Top of PROVIDED RECORDS

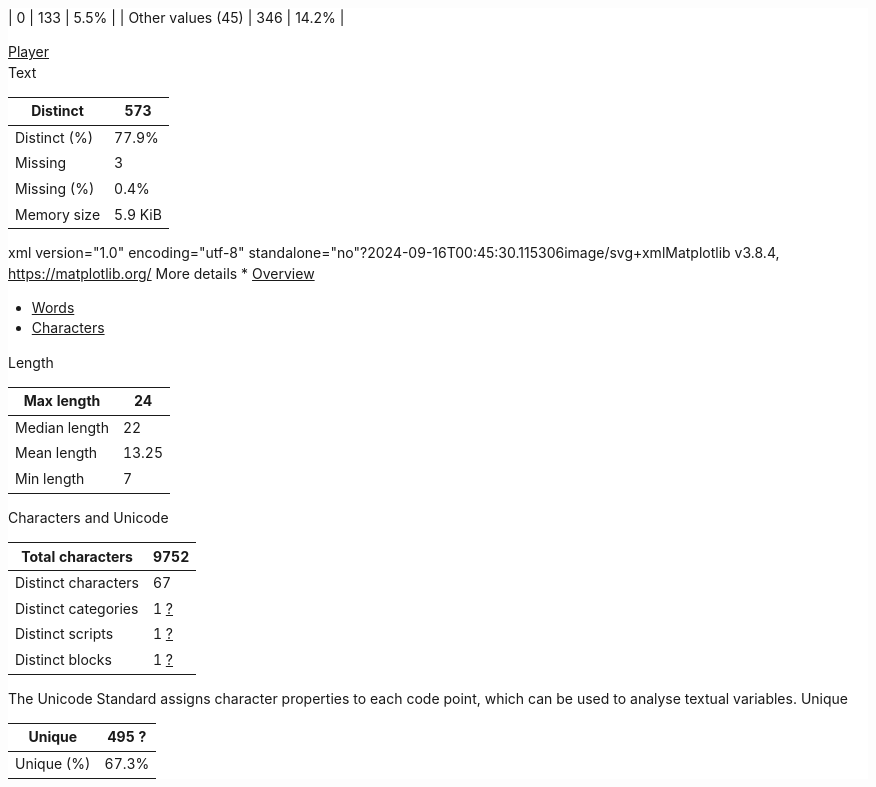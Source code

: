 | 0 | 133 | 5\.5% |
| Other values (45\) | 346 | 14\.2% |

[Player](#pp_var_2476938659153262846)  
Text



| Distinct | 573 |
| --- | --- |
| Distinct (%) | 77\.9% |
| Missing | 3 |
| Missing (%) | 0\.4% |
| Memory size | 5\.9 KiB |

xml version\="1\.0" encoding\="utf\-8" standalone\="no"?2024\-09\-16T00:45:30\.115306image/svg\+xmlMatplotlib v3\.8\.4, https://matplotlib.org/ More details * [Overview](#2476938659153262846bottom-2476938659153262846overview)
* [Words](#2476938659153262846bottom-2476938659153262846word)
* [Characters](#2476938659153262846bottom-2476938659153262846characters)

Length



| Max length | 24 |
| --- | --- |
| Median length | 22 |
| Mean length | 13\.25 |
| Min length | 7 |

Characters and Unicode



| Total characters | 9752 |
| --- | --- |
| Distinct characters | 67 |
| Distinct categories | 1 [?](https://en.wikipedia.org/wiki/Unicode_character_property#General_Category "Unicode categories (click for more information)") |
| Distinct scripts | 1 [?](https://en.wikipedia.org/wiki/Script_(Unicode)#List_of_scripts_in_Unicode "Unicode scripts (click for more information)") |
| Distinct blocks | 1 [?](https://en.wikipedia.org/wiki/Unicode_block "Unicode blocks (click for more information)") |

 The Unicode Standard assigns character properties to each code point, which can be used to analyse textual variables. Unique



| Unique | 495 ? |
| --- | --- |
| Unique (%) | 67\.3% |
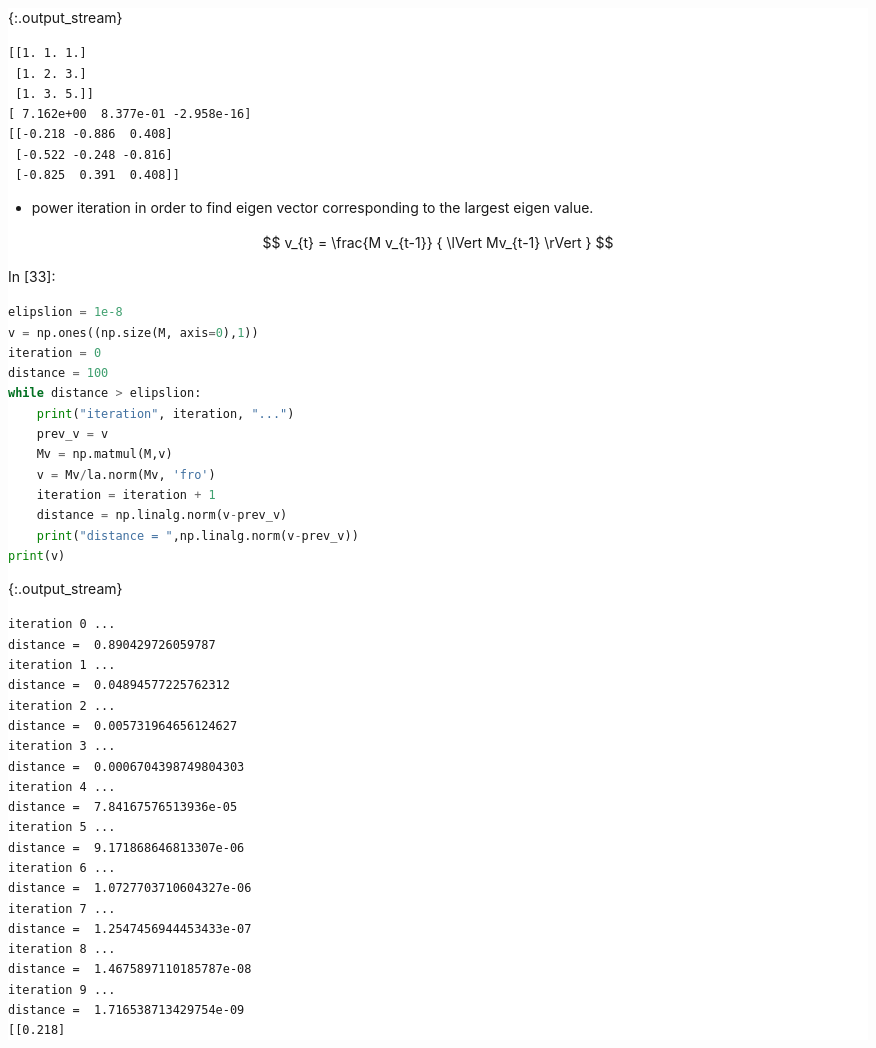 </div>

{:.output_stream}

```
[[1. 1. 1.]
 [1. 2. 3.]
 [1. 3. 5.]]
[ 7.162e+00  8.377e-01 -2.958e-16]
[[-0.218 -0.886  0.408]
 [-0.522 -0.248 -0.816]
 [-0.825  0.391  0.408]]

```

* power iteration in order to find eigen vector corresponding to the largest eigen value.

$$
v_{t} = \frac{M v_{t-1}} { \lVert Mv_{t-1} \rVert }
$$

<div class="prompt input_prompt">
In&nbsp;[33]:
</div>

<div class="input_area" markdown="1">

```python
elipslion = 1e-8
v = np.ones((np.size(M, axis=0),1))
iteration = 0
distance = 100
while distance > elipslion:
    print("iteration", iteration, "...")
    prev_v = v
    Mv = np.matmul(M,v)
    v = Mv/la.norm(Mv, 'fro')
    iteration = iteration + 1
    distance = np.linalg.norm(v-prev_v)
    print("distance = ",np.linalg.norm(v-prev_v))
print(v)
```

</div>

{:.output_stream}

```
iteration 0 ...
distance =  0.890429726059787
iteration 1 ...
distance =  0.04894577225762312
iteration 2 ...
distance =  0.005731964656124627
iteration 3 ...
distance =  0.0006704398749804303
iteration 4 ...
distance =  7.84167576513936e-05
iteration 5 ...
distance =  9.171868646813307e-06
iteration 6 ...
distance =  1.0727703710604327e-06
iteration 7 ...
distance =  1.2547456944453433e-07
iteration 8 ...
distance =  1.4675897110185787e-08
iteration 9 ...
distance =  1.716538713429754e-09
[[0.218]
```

Bottom of PROVIDED RECORDS
Top of PROVIDED RECORDS

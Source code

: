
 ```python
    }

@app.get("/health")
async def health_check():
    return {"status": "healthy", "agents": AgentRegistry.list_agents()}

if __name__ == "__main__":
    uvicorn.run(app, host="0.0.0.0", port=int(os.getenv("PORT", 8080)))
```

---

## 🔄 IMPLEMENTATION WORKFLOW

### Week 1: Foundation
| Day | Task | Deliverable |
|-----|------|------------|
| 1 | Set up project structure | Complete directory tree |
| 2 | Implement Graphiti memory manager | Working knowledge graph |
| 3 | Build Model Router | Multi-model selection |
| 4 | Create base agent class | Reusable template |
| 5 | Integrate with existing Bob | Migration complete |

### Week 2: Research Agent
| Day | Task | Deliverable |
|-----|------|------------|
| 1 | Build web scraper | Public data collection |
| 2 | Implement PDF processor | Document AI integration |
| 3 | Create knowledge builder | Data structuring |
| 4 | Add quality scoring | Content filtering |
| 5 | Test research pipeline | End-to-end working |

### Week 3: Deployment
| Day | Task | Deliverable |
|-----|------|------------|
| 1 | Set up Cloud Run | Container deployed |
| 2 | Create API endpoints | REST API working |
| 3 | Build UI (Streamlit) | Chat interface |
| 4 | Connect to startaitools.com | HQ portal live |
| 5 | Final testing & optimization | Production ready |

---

Bottom of PROVIDED RECORDS

From the entries above, print the lines beginning at the one with "133 | 5\.5% |" and stopping after the one with "v3\.8\.4, https://matplotlib.org/ More", exactly as written and with nothing else.

: | 0 | 133 | 5\.5% |
| Other values (45\) | 346 | 14\.2% |

[Player](#pp_var_2476938659153262846)  
Text



| Distinct | 573 |
| --- | --- |
| Distinct (%) | 77\.9% |
| Missing | 3 |
| Missing (%) | 0\.4% |
| Memory size | 5\.9 KiB |

xml version\="1\.0" encoding\="utf\-8" standalone\="no"?2024\-09\-16T00:45:30\.115306image/svg\+xmlMatplotlib v3\.8\.4, https://matplotlib.org/ More details * [Overview](#2476938659153262846bottom-2476938659153262846overview)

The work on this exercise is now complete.